Salió de su estado de estupor al escuchar los toques en la puerta. Al abrir, observó a una pelirroja con un vestido escotado sonriéndole coqueta. No la recordaba de ningún lado, pero había estado con tantas mujeres que no podría asegurar si la conocía o no. 

—¿Quién te dio mi dirección? —la sonrisa de la pelirroja se desvaneció al oírlo—. Agradezco el esfuerzo, pero— 

—Sólo venía a preguntarle si Alex estaba con usted. Toqué su puerta, pero nadie salió. 

Eros enarcó una ceja, incrédulo—. ¿Alex Martinelli? —la mujer asintió, efusiva—. Fue a comprar flores —entrecerró sus ojos, perspicaz—. ¿Puede saberse quién lo busca? 

El sonido de la cerámica quebrándose en el suelo los hizo girarse. Alexa se agachó para recoger el desastre que sus nervios habían causado. Eros y la mujer se aproximaron para auxiliarla. 

—Santo cielo, qué torpe eres. —Masculló Eros, recogiendo la tierra abonada. 

—Cierra la boca —espetó Alexa. Sonrió nerviosa al ver la ilusión brillar en los ojos de Abigail—. Abi, no te esperaba.

—Mi mamá quería que viniera a preguntarte si deseas comer hoy con nosotros.  

—Es muy amable de su parte, pero me temo que hoy estaré ocupado —se excusó. Eros entrecerró sus ojos, notando el nerviosismo de su vecino y la mirada risueña de la pelirroja. 

¿Qué estaba ocurriendo allí? 

—Puedo quedarme y ayudarte con el jardín si quieres.

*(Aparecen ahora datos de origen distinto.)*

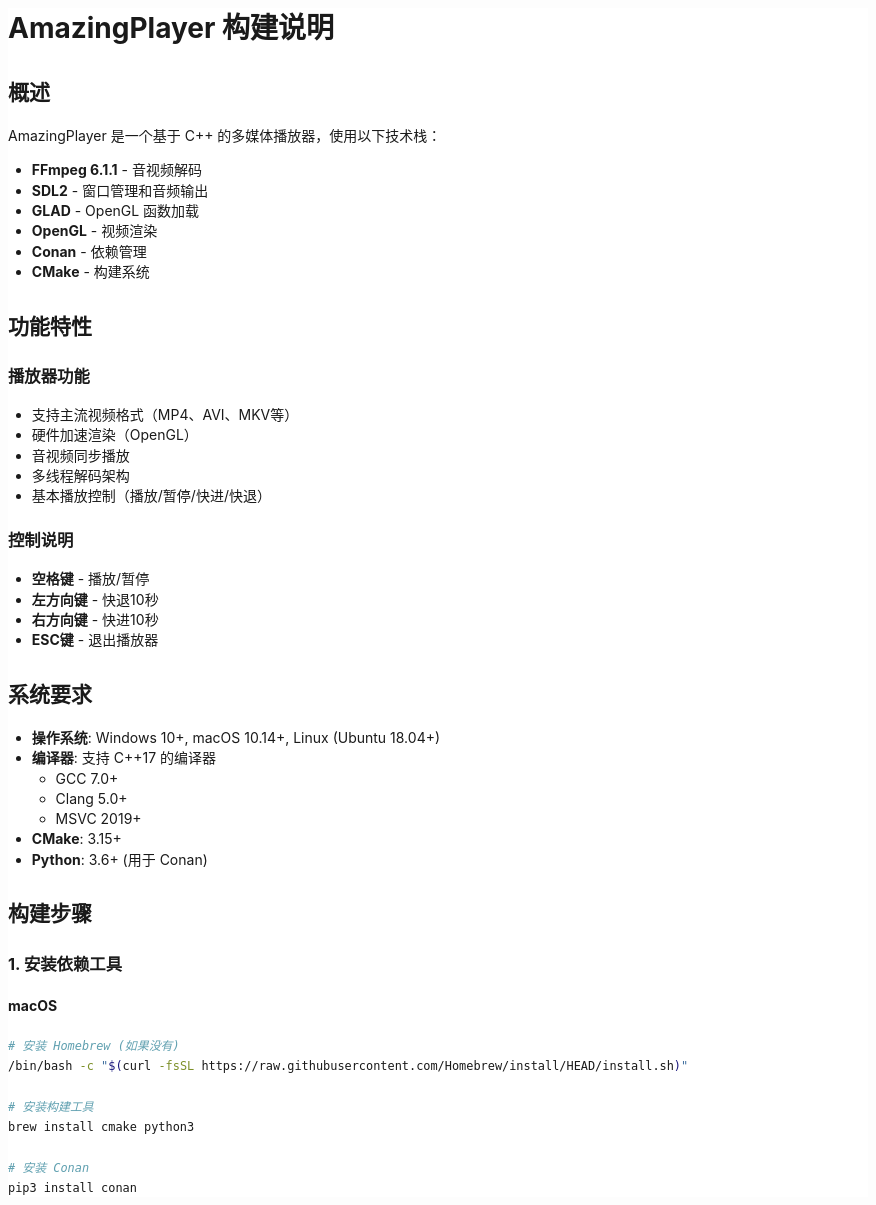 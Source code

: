 # AmazingPlayer 构建说明

## 概述

AmazingPlayer 是一个基于 C++ 的多媒体播放器，使用以下技术栈：

- **FFmpeg 6.1.1** - 音视频解码
- **SDL2** - 窗口管理和音频输出
- **GLAD** - OpenGL 函数加载
- **OpenGL** - 视频渲染
- **Conan** - 依赖管理
- **CMake** - 构建系统

## 功能特性

### 播放器功能
- 支持主流视频格式（MP4、AVI、MKV等）
- 硬件加速渲染（OpenGL）
- 音视频同步播放
- 多线程解码架构
- 基本播放控制（播放/暂停/快进/快退）

### 控制说明
- **空格键** - 播放/暂停
- **左方向键** - 快退10秒
- **右方向键** - 快进10秒
- **ESC键** - 退出播放器

## 系统要求

- **操作系统**: Windows 10+, macOS 10.14+, Linux (Ubuntu 18.04+)
- **编译器**: 支持 C++17 的编译器
  - GCC 7.0+
  - Clang 5.0+
  - MSVC 2019+
- **CMake**: 3.15+
- **Python**: 3.6+ (用于 Conan)

## 构建步骤

### 1. 安装依赖工具

#### macOS
```bash
# 安装 Homebrew (如果没有)
/bin/bash -c "$(curl -fsSL https://raw.githubusercontent.com/Homebrew/install/HEAD/install.sh)"

# 安装构建工具
brew install cmake python3

# 安装 Conan
pip3 install conan
```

Las mujeres tenemos una muy buena mano con las plantas. 

—¡No! —la chica y Eros retrocedieron de la impresión—. Es decir…, no es por el jardín, el señor Vivalti quiere que arregle un gotero que está en su cuarto antes y puede tomarme mucho, mucho tiempo ¿No es así, señor Vivalti? —alzó sus cejas una y otra vez. Eros la miró, no dispuesto a seguir su mentira, pero terminó cediendo a la insistencia impresa en su rostro.  

Eros se levantó con los pedazos de las macetas y las flores, indiferente. —Un minuto más y me volveré loco con esa desgraciada gotera. Debe desaparecer hoy.